#### [Directions for this task]
Report each line of the entries that contains the word "github", copied in full.

Top of Provided data

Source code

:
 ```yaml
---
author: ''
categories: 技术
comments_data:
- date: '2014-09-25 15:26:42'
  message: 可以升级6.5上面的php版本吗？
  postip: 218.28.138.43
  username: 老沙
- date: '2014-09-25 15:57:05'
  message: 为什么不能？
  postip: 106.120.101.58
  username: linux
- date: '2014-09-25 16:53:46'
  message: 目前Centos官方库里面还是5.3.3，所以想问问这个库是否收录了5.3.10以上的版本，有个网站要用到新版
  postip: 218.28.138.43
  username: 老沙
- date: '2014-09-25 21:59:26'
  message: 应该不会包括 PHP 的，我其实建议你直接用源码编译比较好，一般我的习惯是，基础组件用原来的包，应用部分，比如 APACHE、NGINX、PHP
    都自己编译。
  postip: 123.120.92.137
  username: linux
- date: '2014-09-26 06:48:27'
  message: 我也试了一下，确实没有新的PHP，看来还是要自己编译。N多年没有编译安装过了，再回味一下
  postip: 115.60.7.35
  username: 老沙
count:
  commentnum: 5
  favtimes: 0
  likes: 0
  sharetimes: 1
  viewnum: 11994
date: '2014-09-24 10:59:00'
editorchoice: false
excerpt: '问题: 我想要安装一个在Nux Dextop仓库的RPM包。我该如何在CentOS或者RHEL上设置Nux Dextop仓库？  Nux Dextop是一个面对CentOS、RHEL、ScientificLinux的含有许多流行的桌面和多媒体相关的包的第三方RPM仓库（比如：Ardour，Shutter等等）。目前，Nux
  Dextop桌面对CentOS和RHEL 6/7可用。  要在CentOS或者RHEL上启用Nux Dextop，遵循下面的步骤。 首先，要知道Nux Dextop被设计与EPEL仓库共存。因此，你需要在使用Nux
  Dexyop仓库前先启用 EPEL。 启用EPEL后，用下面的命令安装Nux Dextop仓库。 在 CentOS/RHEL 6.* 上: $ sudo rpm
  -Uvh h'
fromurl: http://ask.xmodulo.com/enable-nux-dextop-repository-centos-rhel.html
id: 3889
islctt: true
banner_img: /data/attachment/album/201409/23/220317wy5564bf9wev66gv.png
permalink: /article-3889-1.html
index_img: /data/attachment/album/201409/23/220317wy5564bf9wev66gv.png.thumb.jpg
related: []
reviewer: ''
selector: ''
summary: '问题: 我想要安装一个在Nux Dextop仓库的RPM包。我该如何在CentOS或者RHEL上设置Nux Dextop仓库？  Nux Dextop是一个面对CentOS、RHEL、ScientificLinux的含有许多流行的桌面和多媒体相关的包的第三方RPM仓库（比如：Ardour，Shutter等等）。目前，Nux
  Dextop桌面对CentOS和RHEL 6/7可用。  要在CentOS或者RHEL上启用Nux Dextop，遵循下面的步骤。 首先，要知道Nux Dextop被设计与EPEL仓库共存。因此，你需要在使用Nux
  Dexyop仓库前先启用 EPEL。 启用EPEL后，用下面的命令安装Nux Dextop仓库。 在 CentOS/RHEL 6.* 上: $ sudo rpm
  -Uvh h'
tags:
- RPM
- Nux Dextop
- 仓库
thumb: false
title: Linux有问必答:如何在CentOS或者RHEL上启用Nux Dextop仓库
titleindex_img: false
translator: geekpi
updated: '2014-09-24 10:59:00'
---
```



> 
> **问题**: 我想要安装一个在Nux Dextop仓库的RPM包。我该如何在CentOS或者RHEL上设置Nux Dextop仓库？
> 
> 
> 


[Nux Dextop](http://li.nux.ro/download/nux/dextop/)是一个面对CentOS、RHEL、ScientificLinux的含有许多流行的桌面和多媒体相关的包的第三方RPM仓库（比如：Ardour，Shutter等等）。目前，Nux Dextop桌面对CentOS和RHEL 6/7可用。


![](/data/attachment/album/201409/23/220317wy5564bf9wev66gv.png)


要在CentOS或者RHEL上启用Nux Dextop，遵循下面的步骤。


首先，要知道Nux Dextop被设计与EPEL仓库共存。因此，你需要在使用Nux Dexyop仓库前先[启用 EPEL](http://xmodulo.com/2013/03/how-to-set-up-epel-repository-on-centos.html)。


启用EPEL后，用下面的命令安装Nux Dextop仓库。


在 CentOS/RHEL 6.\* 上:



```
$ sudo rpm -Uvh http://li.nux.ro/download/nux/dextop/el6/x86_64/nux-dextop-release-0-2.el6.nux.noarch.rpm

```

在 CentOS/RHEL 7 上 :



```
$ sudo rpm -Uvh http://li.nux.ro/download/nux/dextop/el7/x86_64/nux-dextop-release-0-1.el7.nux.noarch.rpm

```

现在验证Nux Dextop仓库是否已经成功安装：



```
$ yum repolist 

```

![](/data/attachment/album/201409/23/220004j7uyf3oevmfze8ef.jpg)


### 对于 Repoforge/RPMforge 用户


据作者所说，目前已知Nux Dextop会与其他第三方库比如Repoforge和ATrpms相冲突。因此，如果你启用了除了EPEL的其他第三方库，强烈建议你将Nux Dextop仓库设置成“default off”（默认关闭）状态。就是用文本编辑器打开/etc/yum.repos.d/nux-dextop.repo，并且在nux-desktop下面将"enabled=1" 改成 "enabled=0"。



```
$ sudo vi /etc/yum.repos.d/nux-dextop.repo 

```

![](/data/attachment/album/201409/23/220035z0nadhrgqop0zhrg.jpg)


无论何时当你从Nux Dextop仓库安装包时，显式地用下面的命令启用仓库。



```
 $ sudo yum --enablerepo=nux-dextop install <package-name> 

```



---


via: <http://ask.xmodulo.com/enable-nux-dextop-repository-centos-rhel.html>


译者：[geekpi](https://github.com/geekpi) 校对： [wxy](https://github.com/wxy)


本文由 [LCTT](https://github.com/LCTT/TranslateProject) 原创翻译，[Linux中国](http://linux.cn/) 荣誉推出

Bottom of Provided data

#### [Response for this exercise]
译者：[geekpi](https://github.com/geekpi) 校对： [wxy](https://github.com/wxy)
本文由 [LCTT](https://github.com/LCTT/TranslateProject) 原创翻译，[Linux中国](http://linux.cn/) 荣誉推出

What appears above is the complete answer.